Però qui c’è in gioco qualcosa di più, c’è in gioco quell’idea di cinema che sta prevalendo in questo momento. Sì, perché se all’interno del film vagamente si critica questo atteggiamento alla ricerca continua della spettacolarità che non tiene in conto i pericoli che può creare, evidentemente la produzione non si rende conto che con questi filmoni, giocattoloni sempre più grossi e rumorosi, si stanno esattamente comportando come il padrone del Jurassic World. A proposito: il magnate indiano proprietario del parco fa molto new economy e questa scelta dice molto sull’attuale crisi economica mondiale, molto di più di cento puntate di Anno Zero.

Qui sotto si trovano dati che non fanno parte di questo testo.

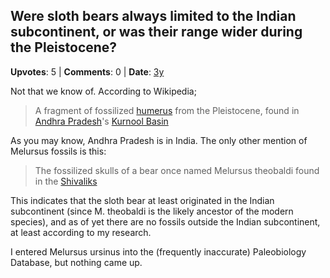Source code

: ## Were sloth bears always limited to the Indian subcontinent, or was their range wider during the Pleistocene?
    
**Upvotes**: 5 | **Comments**: 0 | **Date**: [3y](https://www.quora.com/Were-sloth-bears-always-limited-to-the-Indian-subcontinent-or-was-their-range-wider-during-the-Pleistocene/answer/Gary-Meaney)

Not that we know of. According to Wikipedia;

> A fragment of fossilized [humerus](https://en.wikipedia.org/wiki/Humerus "en.wikipedia.org") from the Pleistocene, found in [Andhra Pradesh](https://en.wikipedia.org/wiki/Andhra_Pradesh "en.wikipedia.org")'s [Kurnool Basin](https://en.wikipedia.org/w/index.php?title=Kurnool_Basin&action=edit&redlink=1 "en.wikipedia.org")

As you may know, Andhra Pradesh is in India. The only other mention of Melursus fossils is this:

> The fossilized skulls of a bear once named Melursus theobaldi found in the [Shivaliks](https://en.wikipedia.org/wiki/Shivaliks "en.wikipedia.org")

This indicates that the sloth bear at least originated in the Indian subcontinent (since M. theobaldi is the likely ancestor of the modern species), and as of yet there are no fossils outside the Indian subcontinent, at least according to my research.

I entered Melursus ursinus into the (frequently inaccurate) Paleobiology Database, but nothing came up.


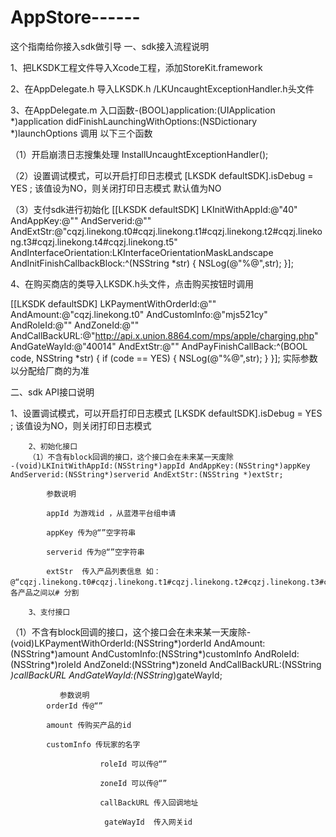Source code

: AppStore------
==============

这个指南给你接入sdk做引导
一、sdk接入流程说明


1、把LKSDK工程文件导入Xcode工程，添加StoreKit.framework

2、在AppDelegate.h 导入LKSDK.h /LKUncaughtExceptionHandler.h头文件

3、在AppDelegate.m 入口函数-(BOOL)application:(UIApplication *)application didFinishLaunchingWithOptions:(NSDictionary *)launchOptions 调用  以下三个函数

  （1）开启崩溃日志搜集处理
InstallUncaughtExceptionHandler();

（2）设置调试模式，可以开启打印日志模式
		 [LKSDK defaultSDK].isDebug = YES ;
			该值设为NO，则关闭打印日志模式 默认值为NO

（3）支付sdk进行初始化
  [[LKSDK defaultSDK] LKInitWithAppId:@"40" AndAppKey:@"" AndServerid:@"" AndExtStr:@"cqzj.linekong.t0#cqzj.linekong.t1#cqzj.linekong.t2#cqzj.linekong.t3#cqzj.linekong.t4#cqzj.linekong.t5" AndInterfaceOrientation:LKInterfaceOrientationMaskLandscape AndInitFinishCallbackBlock:^(NSString *str) {
        NSLog(@"%@",str);
    }];

4、在购买商店的类导入LKSDK.h头文件，点击购买按钮时调用

  [[LKSDK defaultSDK] LKPaymentWithOrderId:@"" AndAmount:@"cqzj.linekong.t0" AndCustomInfo:@"mjs521cy" AndRoleId:@"" AndZoneId:@"" AndCallBackURL:@"http://api.x.union.8864.com/mps/apple/charging.php" AndGateWayId:@"40014" AndExtStr:@"" AndPayFinishCallBack:^(BOOL code, NSString *str) {
        if (code == YES) {
         NSLog(@"%@",str);
        }
    }];
实际参数以分配给厂商的为准


二、sdk  API接口说明

1、设置调试模式，可以开启打印日志模式
		 [LKSDK defaultSDK].isDebug = YES ;
			该值设为NO，则关闭打印日志模式

		2、初始化接口
		（1）不含有block回调的接口，这个接口会在未来某一天废除		
	-(void)LKInitWithAppId:(NSString*)appId AndAppKey:(NSString*)appKey AndServerid:(NSString*)serverid AndExtStr:(NSString *)extStr;

			参数说明

			appId 为游戏id ，从蓝港平台组申请

			appKey 传为@“”空字符串

			serverid 传为@“”空字符串

			extStr  传入产品列表信息 如：@“cqzj.linekong.t0#cqzj.linekong.t1#cqzj.linekong.t2#cqzj.linekong.t3#cqzj.linekong.t4#cqzj.linekong.t5”，各产品之间以# 分割

		3、支付接口

（1）不含有block回调的接口，这个接口会在未来某一天废除-(void)LKPaymentWithOrderId:(NSString*)orderId AndAmount:(NSString*)amount AndCustomInfo:(NSString*)customInfo  AndRoleId:(NSString*)roleId AndZoneId:(NSString*)zoneId  AndCallBackURL:(NSString *)callBackURL AndGateWayId:(NSString*)gateWayId;

		       参数说明
			orderId 传@“”

			amount 传购买产品的id

			customInfo 传玩家的名字

                        roleId 可以传@“”	

                        zoneId 可以传@“”

                        callBackURL 传入回调地址

                         gateWayId  传入网关id
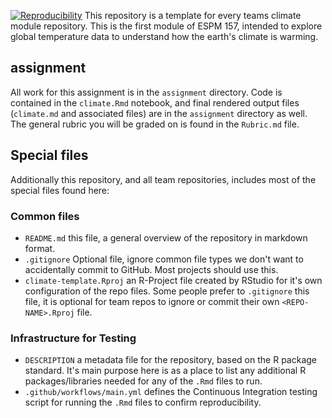 
[![Reproducibility](https://github.com/espm-157/climate-teams-mark-jiawen/actions/workflows/main.yml/badge.svg)](https://github.com/espm-157/climate-teams-mark-jiawen/actions/workflows/main.yml)
This repository is a template for every teams climate module repository. This is the first module of ESPM 157, intended to
explore global temperature data to understand how the earth's climate is warming. 

## assignment

All work for this assignment is in the `assignment` directory.  Code is contained in the `climate.Rmd` notebook, and final rendered output files (`climate.md` and associated files) are in the `assignment` directory as well. The general rubric you will be graded on is found in the `Rubric.md` file. 

## Special files

Additionally this repository, and all team repositories, includes most of the special files found here:

### Common files

- `README.md` this file, a general overview of the repository in markdown format.  
- `.gitignore` Optional file, ignore common file types we don't want to accidentally commit to GitHub. Most projects should use this. 
- `climate-template.Rproj` an R-Project file created by RStudio for it's own configuration of the repo files.  Some people prefer to `.gitignore` this file, it is optional for team repos to ignore or commit their own `<REPO-NAME>.Rproj` file. 

### Infrastructure for Testing

- `DESCRIPTION` a metadata file for the repository, based on the R package standard. It's main purpose here is as a place to list any additional R packages/libraries needed for any of the `.Rmd` files to run.
- `.github/workflows/main.yml` defines the Continuous Integration testing script for running the `.Rmd` files to confirm reproducibility.  



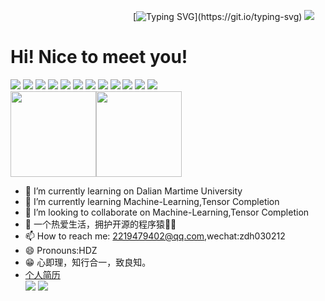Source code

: &emsp;&emsp;&emsp;&emsp;&emsp;&emsp;&emsp;&emsp;&emsp;&emsp;&emsp;&emsp;&emsp;&emsp;[![Typing SVG](https://readme-typing-svg.demolab.com?font=Fira+Code&pause=1000&multiline=true&random=false&width=435&lines=Activity+is+the+only+to+knowledge+.)](https://git.io/typing-svg)
![](https://github.com/HDZ12/HDZ12/assets/99587726/73d0fda7-1fc3-4152-a0a2-39ef2239f6e1)

# Hi! Nice to meet you!
![](https://img.shields.io/badge/Java%20-blue) ![](https://img.shields.io/badge/Python%20-green) ![](https://img.shields.io/badge/MATLAB%20-orange) ![](https://img.shields.io/badge/C%20-black) ![](https://img.shields.io/badge/Hadoop%20-pink) ![](https://img.shields.io/badge/Mapreduce%20-grey) ![](https://img.shields.io/badge/Spark%20-orange)  ![](https://img.shields.io/badge/MySql%20-cyan) ![](https://img.shields.io/badge/Linux%20-brown) ![](https://img.shields.io/badge/Scala%20-red) ![](https://img.shields.io/badge/Machine-Learning%20-yellow) ![](https://img.shields.io/badge/Tensor-Completion%20-grape)\
<img align="" height="137px" src="https://github-readme-stats.vercel.app/api?username=HDZ12&hide_title=true&hide_border=true&show_icons=true&include_all_commits=true&line_height=21&bg_color=0,EC6C6C,FFD479,FFFC79,73FA79&theme=graywhite&locale=cn" /><img align="" height="137px" src="https://github-readme-stats.vercel.app/api/top-langs/?username=HDZ12&hide_title=true&hide_border=true&layout=compact&bg_color=0,73FA79,73FDFF,D783FF&theme=graywhite&locale=cn" />
- 🔭 I’m currently learning on Dalian Martime University 
- 🌱 I’m currently learning Machine-Learning,Tensor Completion
- 👯 I’m looking to collaborate on Machine-Learning,Tensor Completion
- 🤔 一个热爱生活，拥护开源的程序猿👨‍💻
- 📫 How to reach me: 2219479402@qq.com,wechat:zdh030212
- 😄 Pronouns:HDZ
- 😁 心即理，知行合一，致良知。
-  [个人简历](https://hdz12.github.io/)\
![](https://stats.justsong.cn/api/leetcode?username=HDZ&cn=true)  ![](https://stats.justsong.cn/api/github?username=HDZ12)
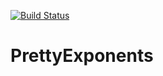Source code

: [![Build Status](https://travis-ci.org/ThatOneGamer999/PrettyExponents.svg?branch=master)](https://travis-ci.org/ThatOneGamer999/PrettyExponents)
# PrettyExponents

Jurassic World è girato proprio come un parco divertimenti: Trevorrow ci porta in giro per le attrazioni, mettendolo semplicemente in mostra, contando semplicemente sul fatto che lo spavento e l’effetto nascano da soli, perché sullo schermo c’è un enorme dinosauro alto 15 metri che si comporta come se fosse Hannibal Lecter e cerca di ammazzare tutto quello che incontra. Jurassic World è la dimostrazione della bulimia che affligge il mondo del cinema. Trevorrow dimentica proprio la lezione del grande Spielberg (che evidentemente era troppo distratto dalle sue partite a Carcassonne per fare le pulci al lavoro del suo sottoposto): il terrore, la paura, la tensione vanno costruite inquadratura dopo inquadratura. Ricordate il bicchiere che tremava a ogni passo del T-Rex? Ricordate il tempo che Steven si prendeva per creare tensione e la percezione del pericolo? Diciamo che Spielberg se lo pomiciava bene il pubblico prima di dargli del buon sesso, invece Trevorrow è per le sveltine: si apre i pantaloni e ti dà due botte veloci e forti… Non che una sveltina non possa essere del buon sesso e Jurassic World un po’ intrattiene. Il domatore di Velociraptor Grady/Pratt è un buon personaggio che crea una buona chimica con Claire/Howard, molto Vecchia Hollywood con l’eroe che protegge la ragazzetta carina coi tacchi a spillo nella giungla, la classica femmina che si nasconde dietro al maschio quando sente un rumore, ma nell’arco di sviluppo del suo personaggio chiude con il caschetto rosso di Bryce che imbraccia un fucile e stecchisce uno pterodattilo per salvare l’eroe.

Nei 124 minuti di Jurassic World ho sentito dire “Il segreto per una vita felice è accettare il fatto che non si ha mai interamente il controllo”. Deve essere il motto di Colin Trevorrow che qua e là mette un ragazzino allupato che guarda a bocca aperta qualsiasi femmina che respira – sembro io da solo a Roma in agosto; il magnate indiano con la camicia viola; il buffo assunto per cui una rossa tettuta con la gonna stretta e i tacchi a spillo possa correre più veloce di un T-Rex incazzato e l’ironia quando il liceale arrapato dice al fratellino “Ti ricordi il fantasma?” evidentemente alludendo al fatto che il fratellino è interpretato da Ty Simpkins, il bimbetto di Insidious 1 e 2 (e Iron Man 3).

La battuta
Che razza di dieta non prevede la tequila?

Sono stato in marina non con i Navajo.

fightclub** Ragazzi, state commettendo un grosso sbaglio.